- How to complete this task -
If a line below contains "여호와께서", count it; then state how many such lines there are, and nothing else.

- Records supplied -
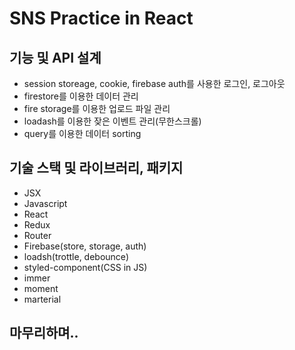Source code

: # SNS Practice in React

## 기능 및 API 설계

- session storeage, cookie, firebase auth를 사용한 로그인, 로그아웃
- firestore를 이용한 데이터 관리
- fire storage를 이용한 업로드 파일 관리
- loadash를 이용한 잦은 이벤트 관리(무한스크롤)
- query를 이용한 데이터 sorting

## 기술 스택 및 라이브러리, 패키지

- JSX
- Javascript
- React
- Redux
- Router
- Firebase(store, storage, auth)
- loadsh(trottle, debounce)
- styled-component(CSS in JS)
- immer
- moment
- marterial

## 마무리하며..
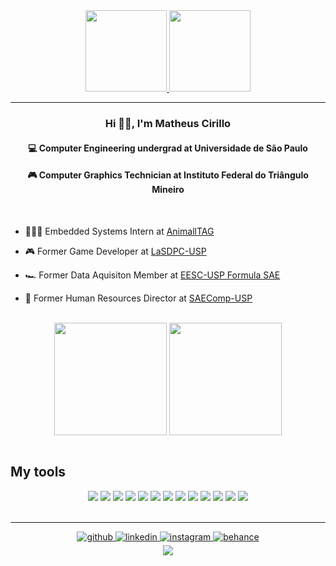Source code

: <div align="center">
  <a href="https://github.com/cirillom/c-template-project" target="_blank">
  <img height="130em" src="https://github-readme-stats.vercel.app/api/pin/?username=cirillom&repo=c-template-project&theme=codeSTACKr&hide_border=true&PAT_1">
  </a>
  <a href="https://github.com/cirillom/ParaSempreSenna" target="_blank">
  <img height="130em" src="https://github-readme-stats.vercel.app/api/pin/?username=cirillom&repo=ParaSempreSenna&theme=codeSTACKr&hide_border=true&PAT_1">
  </a>
</div>


---

### <div align="center">Hi 👋🏻, I'm Matheus Cirillo</div>  

#### <div align="center"> 💻 Computer Engineering undergrad at Universidade de São Paulo </div>
#### <div align="center"> 🎮 Computer Graphics Technician at Instituto Federal do Triângulo Mineiro </div>

<br/>

- 👨🏻‍💻 Embedded Systems Intern at [AnimallTAG](https://www.br.animalltag.com/)

- 🎮 Former Game Developer at [LaSDPC-USP](http://lasdpc.icmc.usp.br/)

- 🏎️ Former Data Aquisiton Member at [EESC-USP Formula SAE](https://formula.eesc.usp.br/)

- 👥 Former Human Resources Director at [SAEComp-USP](https://www.instagram.com/saecomp.ec/)
  

<br/>  

<div align="center">
<img height="180em" src="https://github-readme-stats.vercel.app/api?username=cirillom&show_icons=true&theme=codeSTACKr&count_private=true&hide_border=true&PAT_1" align="center" />
<img height="180em" src="https://github-readme-stats.vercel.app/api/top-langs/?username=cirillom&show_icons=true&theme=codeSTACKr&hide_border=true&layout=compact&PAT_1" align="center" />
</div>  

<br/>

<!---
https://github.com/Ileriayo/markdown-badges#badges
-->

## My tools

<div align="center">
  <img src="https://img.shields.io/badge/altium%20designer-A5915F?style=for-the-badge&logo=altium%20designer&logoColor=white">
  <img src="https://img.shields.io/badge/c%23-%23239120.svg?style=for-the-badge&logo=c-sharp&logoColor=white">
  <img src="https://img.shields.io/badge/unity-%23000000.svg?style=for-the-badge&logo=unity&logoColor=white">
  <img src="https://img.shields.io/badge/C-00599C?style=for-the-badge&logo=c&logoColor=white">
  <img src="https://img.shields.io/badge/-Arduino-00979D?style=for-the-badge&logo=Arduino&logoColor=white">
  <img src="https://img.shields.io/badge/C%2B%2B-00599C?style=for-the-badge&logo=c%2B%2B&logoColor=white">
  <img src="https://img.shields.io/badge/Visual_Studio_Code-0078D4?style=for-the-badge&logo=visual%20studio%20code&logoColor=white">
  <img src="https://img.shields.io/badge/GIT-E44C30?style=for-the-badge&logo=git&logoColor=white">
  <img src="https://img.shields.io/badge/github-%23121011.svg?style=for-the-badge&logo=github&logoColor=white">
  <img src="https://img.shields.io/badge/Python-3776AB?style=for-the-badge&logo=python&logoColor=white">
  <img src="https://img.shields.io/badge/java-%23ED8B00.svg?style=for-the-badge&logo=java&logoColor=white")
  <img src="https://img.shields.io/badge/Shell_Script-121011?style=for-the-badge&logo=gnu-bash&logoColor=white">
  <img src="https://img.shields.io/badge/Markdown-000000?style=for-the-badge&logo=markdown&logoColor=white">
  <img src="https://img.shields.io/badge/Ubuntu-E95420?style=for-the-badge&logo=ubuntu&logoColor=white">
 </div>
<br/>  

---

<div align="center">
<a href="https://github.com/cirillom" target="_blank">
<img src=https://img.shields.io/badge/github-%2324292e.svg?&style=for-the-badge&logo=github&logoColor=white alt=github style="margin-bottom: 5px;" />
</a>
<a href="https://linkedin.com/in/cirillomatheus" target="_blank">
<img src=https://img.shields.io/badge/linkedin-%231E77B5.svg?&style=for-the-badge&logo=linkedin&logoColor=white alt=linkedin style="margin-bottom: 5px;" />
</a>
<a href="https://instagram.com/cirillo_matheus" target="_blank">
<img src=https://img.shields.io/badge/instagram-%23000000.svg?&style=for-the-badge&logo=instagram&logoColor=white alt=instagram style="margin-bottom: 5px;" />
</a>
<a href="https://www.behance.net/matheuscirillo" target="_blank">
<img src=https://img.shields.io/badge/behance-%23191919.svg?&style=for-the-badge&logo=behance&logoColor=white alt=behance style="margin-bottom: 5px;" />
</a>  
</div>  

<div align="center">
<img src="https://komarev.com/ghpvc/?username=cirillom&&style=flat-square" align="center" />
</div>  

<br />
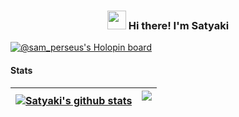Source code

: <h3 align="center"><img src = "https://raw.githubusercontent.com/MartinHeinz/MartinHeinz/master/wave.gif" width = 30px> Hi there! I'm Satyaki</h3>

<!--
**SatyakiMandal/SatyakiMandal** is a ✨ _special_ ✨ repository because its `README.md` (this file) appears on your GitHub profile.

Here are some ideas to get you started:

- 🔭 I’m currently working on ...
- 🌱 I’m currently learning ...
- 👯 I’m looking to collaborate on ...
- 🤔 I’m looking for help with ...
- 💬 Ask me about ...
- 📫 How to reach me: ...
- 😄 Pronouns: ...
- ⚡ Fun fact: ...
-->


[![@sam_perseus's Holopin board](https://holopin.io/api/user/board?user=sam_perseus)](https://holopin.io/@sam_perseus)

#### Stats
| <a href="https://github.com/SatyakiMandal/github-readme-stats"><img align="center" src="https://github-readme-stats.vercel.app/api?username=SatyakiMandal&show_icons=true&include_all_commits=true&theme=dark&hide_border=true" alt="Satyaki's github stats" /></a> | <a href="https://github.com/SatyakiMandal/github-readme-stats"><img align="center" src="https://github-readme-stats.vercel.app/api/top-langs/?username=SatyakiMandal&layout=compact&theme=dark&hide_border=true" /></a></p> |
| ------------- | ------------- |



<!--

### Top Repositories
<a href="https://github.com/anuraghazra/github-readme-stats">
  <img align="center" src="https://github-readme-stats.vercel.app/api/pin/?username=anuraghazra&repo=github-readme-stats&theme=buefy" />
</a>
<a href="https://github.com/anuraghazra/anuraghazra.github.io">
  <img align="center" src="https://github-readme-stats.vercel.app/api/pin/?username=anuraghazra&repo=anuraghazra.github.io&theme=buefy" />
</a>

<br />
<br />

<a href="https://twitter.com/anuraghazru">
  <img align="right" alt="Anurag Hazra | Twitter" width="21px" src="https://raw.githubusercontent.com/anuraghazra/anuraghazra/master/assets/twitter.svg" />
</a>
<a href="https://codesandbox.io/u/anuraghazra">
  <img align="right" alt="Anurag Hazra | CodeSandbox" width="20px" src="https://raw.githubusercontent.com/anuraghazra/anuraghazra/master/assets/codesandbox.svg" />
</a>
-->
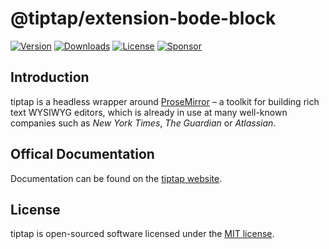 # @tiptap/extension-bode-block
[![Version](https://img.shields.io/npm/v/@tiptap/extension-bode-block.svg?label=version)](https://www.npmjs.com/package/@tiptap/extension-bode-block)
[![Downloads](https://img.shields.io/npm/dm/@tiptap/extension-bode-block.svg)](https://npmcharts.com/compare/tiptap?minimal=true)
[![License](https://img.shields.io/npm/l/@tiptap/extension-bode-block.svg)](https://www.npmjs.com/package/@tiptap/extension-bode-block)
[![Sponsor](https://img.shields.io/static/v1?label=Sponsor&message=%E2%9D%A4&logo=GitHub)](https://github.com/sponsors/ueberdosis)

## Introduction
tiptap is a headless wrapper around [ProseMirror](https://ProseMirror.net) – a toolkit for building rich text WYSIWYG editors, which is already in use at many well-known companies such as *New York Times*, *The Guardian* or *Atlassian*.

## Offical Documentation
Documentation can be found on the [tiptap website](https://tiptap.dev).

## License
tiptap is open-sourced software licensed under the [MIT license](https://github.com/ueberdosis/tiptap-next/blob/main/LICENSE.md).
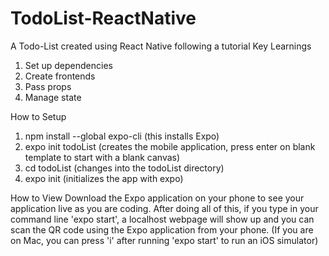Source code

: # TodoList-ReactNative
A Todo-List created using React Native following a tutorial
Key Learnings
1) Set up dependencies
2) Create frontends
3) Pass props
4) Manage state

How to Setup
1) npm install --global expo-cli (this installs Expo)
2) expo init todoList (creates the mobile application, press enter on blank template to start with a blank canvas)
3) cd todoList (changes into the todoList directory)
4) expo init (initializes the app with expo)

How to View
Download the Expo application on your phone to see your application live as you are coding.
After doing all of this, if you type in your command line 'expo start', a localhost webpage will show up and you can scan the QR code using the Expo application from your phone.
(If you are on Mac, you can press 'i' after running 'expo start' to run an iOS simulator)
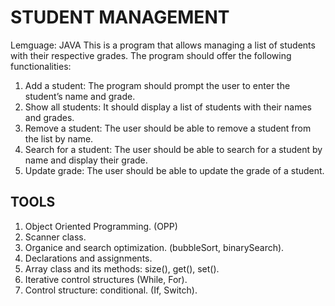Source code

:# STUDENT MANAGEMENT

Lemguage: JAVA
This is a program that allows managing a list of students with their respective grades. The program should offer the following functionalities:

1. Add a student: The program should prompt the user to enter the student’s name and grade.
2. Show all students: It should display a list of students with their names and grades.
3. Remove a student: The user should be able to remove a student from the list by name.
4. Search for a student: The user should be able to search for a student by name and display their grade.
5. Update grade: The user should be able to update the grade of a student.

## TOOLS

1. Object Oriented Programming. (OPP)
2. Scanner class.
3. Organice and search optimization. (bubbleSort, binarySearch).
4. Declarations and assignments.
5. Array class and its methods: size(), get(), set().
6. Iterative control structures (While, For).
7. Control structure: conditional. (If, Switch).
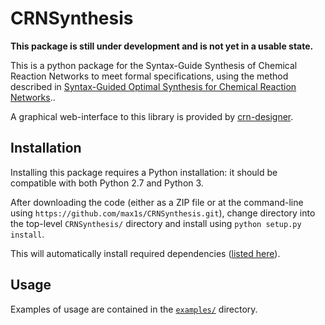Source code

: # CRNSynthesis

**This package is still under development and is not yet in a usable state.**

This is a python package for the Syntax-Guide Synthesis of Chemical Reaction Networks to meet formal specifications, using the method described in [Syntax-Guided Optimal Synthesis for Chemical Reaction Networks](https://link.springer.com/chapter/10.1007/978-3-319-63390-9_20)..

A graphical web-interface to this library is provided by [crn-designer](https://github.com/jamesscottbrown/crn-designer).

## Installation

Installing this package requires a Python installation: it should be compatible with both Python 2.7 and Python 3. 

After downloading the code (either as a ZIP file or at the command-line using ``https://github.com/max1s/CRNSynthesis.git``), change directory into the top-level ``CRNSynthesis/`` directory and install using ``python setup.py install``.

This will automatically install required dependencies ([listed here](https://github.com/max1s/CRNSynthesis/blob/master/setup.py#L12)).


## Usage

Examples of usage are contained in the [``examples/``](https://github.com/max1s/CRNSynthesis) directory. 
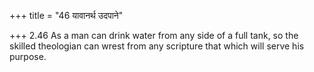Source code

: +++
title = "46 यावानर्थ उदपाने"

+++
2.46 As a man can drink water from any side of a full tank, so the
skilled theologian can wrest from any scripture that which will serve
his purpose.
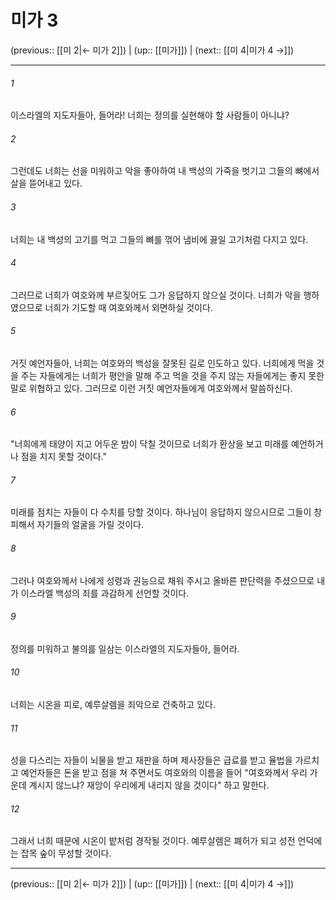 # 미가 3

(previous:: [[미 2|← 미가 2]]) | (up:: [[미가]]) | (next:: [[미 4|미가 4 →]])

***




###### 1 

이스라엘의 지도자들아, 들어라! 너희는 정의를 실현해야 할 사람들이 아니냐? 



###### 2 

그런데도 너희는 선을 미워하고 악을 좋아하여 내 백성의 가죽을 벗기고 그들의 뼈에서 살을 뜯어내고 있다. 



###### 3 

너희는 내 백성의 고기를 먹고 그들의 뼈를 꺾어 냄비에 끓일 고기처럼 다지고 있다. 



###### 4 

그러므로 너희가 여호와께 부르짖어도 그가 응답하지 않으실 것이다. 너희가 악을 행하였으므로 너희가 기도할 때 여호와께서 외면하실 것이다. 



###### 5 

거짓 예언자들아, 너희는 여호와의 백성을 잘못된 길로 인도하고 있다. 너희에게 먹을 것을 주는 자들에게는 너희가 평안을 말해 주고 먹을 것을 주지 않는 자들에게는 좋지 못한 말로 위협하고 있다. 그러므로 이런 거짓 예언자들에게 여호와께서 말씀하신다. 



###### 6 

"너희에게 태양이 지고 어두운 밤이 닥칠 것이므로 너희가 환상을 보고 미래를 예언하거나 점을 치지 못할 것이다." 



###### 7 

미래를 점치는 자들이 다 수치를 당할 것이다. 하나님이 응답하지 않으시므로 그들이 창피해서 자기들의 얼굴을 가릴 것이다. 



###### 8 

그러나 여호와께서 나에게 성령과 권능으로 채워 주시고 올바른 판단력을 주셨으므로 내가 이스라엘 백성의 죄를 과감하게 선언할 것이다. 



###### 9 

정의를 미워하고 불의를 일삼는 이스라엘의 지도자들아, 들어라. 



###### 10 

너희는 시온을 피로, 예루살렘을 죄악으로 건축하고 있다. 



###### 11 

성을 다스리는 자들이 뇌물을 받고 재판을 하며 제사장들은 급료를 받고 율법을 가르치고 예언자들은 돈을 받고 점을 쳐 주면서도 여호와의 이름을 들어 "여호와께서 우리 가운데 계시지 않느냐? 재앙이 우리에게 내리지 않을 것이다" 하고 말한다. 



###### 12 

그래서 너희 때문에 시온이 밭처럼 경작될 것이다. 예루살렘은 폐허가 되고 성전 언덕에는 잡목 숲이 무성할 것이다.

***

(previous:: [[미 2|← 미가 2]]) | (up:: [[미가]]) | (next:: [[미 4|미가 4 →]])
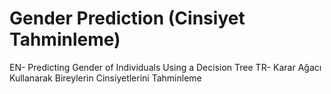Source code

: # Gender Prediction (Cinsiyet Tahminleme)

EN- Predicting Gender of Individuals Using a Decision Tree
TR- Karar Ağacı Kullanarak Bireylerin Cinsiyetlerini Tahminleme
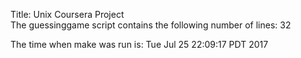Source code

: Title: Unix Coursera Project  
The guessinggame script contains the following number of  lines:
      32
  
The time when make was run is: 
Tue Jul 25 22:09:17 PDT 2017
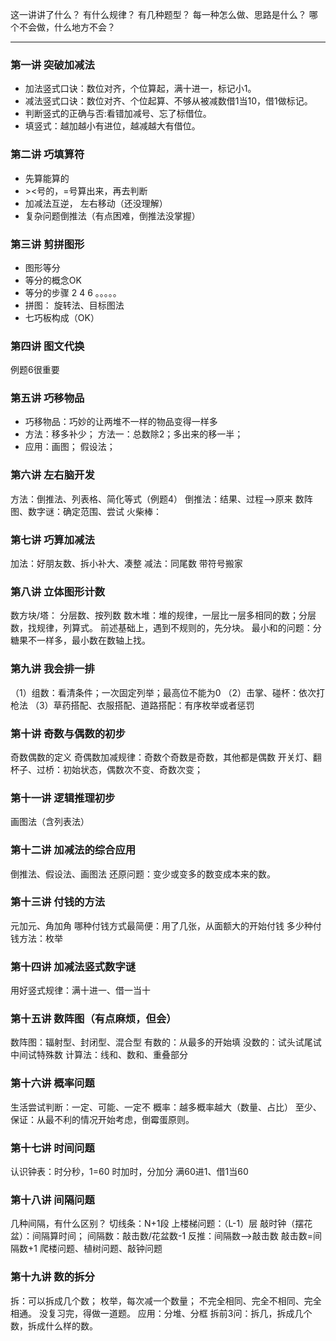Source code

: 这一讲讲了什么？
有什么规律？
有几种题型？
每一种怎么做、思路是什么？
哪个不会做，什么地方不会？

---

### 第一讲 突破加减法
- 加法竖式口诀：数位对齐，个位算起，满十进一，标记小1。
- 减法竖式口诀：数位对齐、个位起算、不够从被减数借1当10，借1做标记。
- 判断竖式的正确与否:看错加减号、忘了标借位。
- 填竖式：越加越小有进位，越减越大有借位。

### 第二讲 巧填算符
- 先算能算的
- \><号的，=号算出来，再去判断
- 加减法互逆， 左右移动（还没理解）
- 复杂问题倒推法（有点困难，倒推法没掌握）

### 第三讲 剪拼图形
- 图形等分
- 等分的概念OK
- 等分的步骤 2 4 6 。。。。。
- 拼图： 旋转法、目标图法
- 七巧板构成（OK）

### 第四讲 图文代换
例题6很重要

### 第五讲 巧移物品
- 巧移物品：巧妙的让两堆不一样的物品变得一样多
- 方法：移多补少； 方法一：总数除2；多出来的移一半；
- 应用：画图； 假设法；

### 第六讲 左右脑开发
方法：倒推法、列表格、简化等式（例题4）
倒推法：结果、过程——>原来
数阵图、数字谜：确定范围、尝试
火柴棒：

### 第七讲 巧算加减法
加法：好朋友数、拆小补大、凑整
减法：同尾数
带符号搬家

### 第八讲 立体图形计数

数方块/塔： 分层数、按列数
数木堆：堆的规律，一层比一层多相同的数；分层数，找规律，列算式。
前述基础上，遇到不规则的，先分块。
最小和的问题：分糖果不一样多，最小数在数轴上找。

### 第九讲 我会排一排
（1）组数：看清条件；一次固定列举；最高位不能为0
（2）击掌、碰杯：依次打枪法
（3）草药搭配、衣服搭配、道路搭配：有序枚举或者惩罚

### 第十讲 奇数与偶数的初步
奇数偶数的定义
奇偶数加减规律：奇数个奇数是奇数，其他都是偶数
开关灯、翻杯子、过桥：初始状态，偶数次不变、奇数次变； 

### 第十一讲 逻辑推理初步
画图法（含列表法）

### 第十二讲 加减法的综合应用
倒推法、假设法、画图法
还原问题：变少或变多的数变成本来的数。

### 第十三讲 付钱的方法
元加元、角加角
哪种付钱方式最简便：用了几张，从面额大的开始付钱
多少种付钱方法：枚举

### 第十四讲 加减法竖式数字谜
用好竖式规律：满十进一、借一当十                                                                                                     
### 第十五讲 数阵图（有点麻烦，但会）
数阵图：辐射型、封闭型、混合型
有数的：从最多的开始填
没数的：试头试尾试中间试特殊数
计算法：线和、数和、重叠部分

### 第十六讲 概率问题
生活尝试判断：一定、可能、一定不
概率：越多概率越大（数量、占比）
至少、保证：从最不利的情况开始考虑，倒霉蛋原则。

### 第十七讲 时间问题
认识钟表：时分秒，1=60
时加时，分加分
满60进1、借1当60

### 第十八讲 间隔问题
几种间隔，有什么区别？
切线条：N+1段
上楼梯问题：（L-1）层
敲时钟（摆花盆）：间隔算时间； 间隔数：敲击数/花盆数-1
反推：间隔数——>敲击数   敲击数=间隔数+1
爬楼问题、植树问题、敲钟问题

### 第十九讲 数的拆分
 拆：可以拆成几个数； 枚举，每次减一个数量；
 不完全相同、完全不相同、完全相通。
 没复习完，得做一道题。
 应用：分堆、分框
 拆前3问：拆几，拆成几个数，拆成什么样的数。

- Solution to this task -
4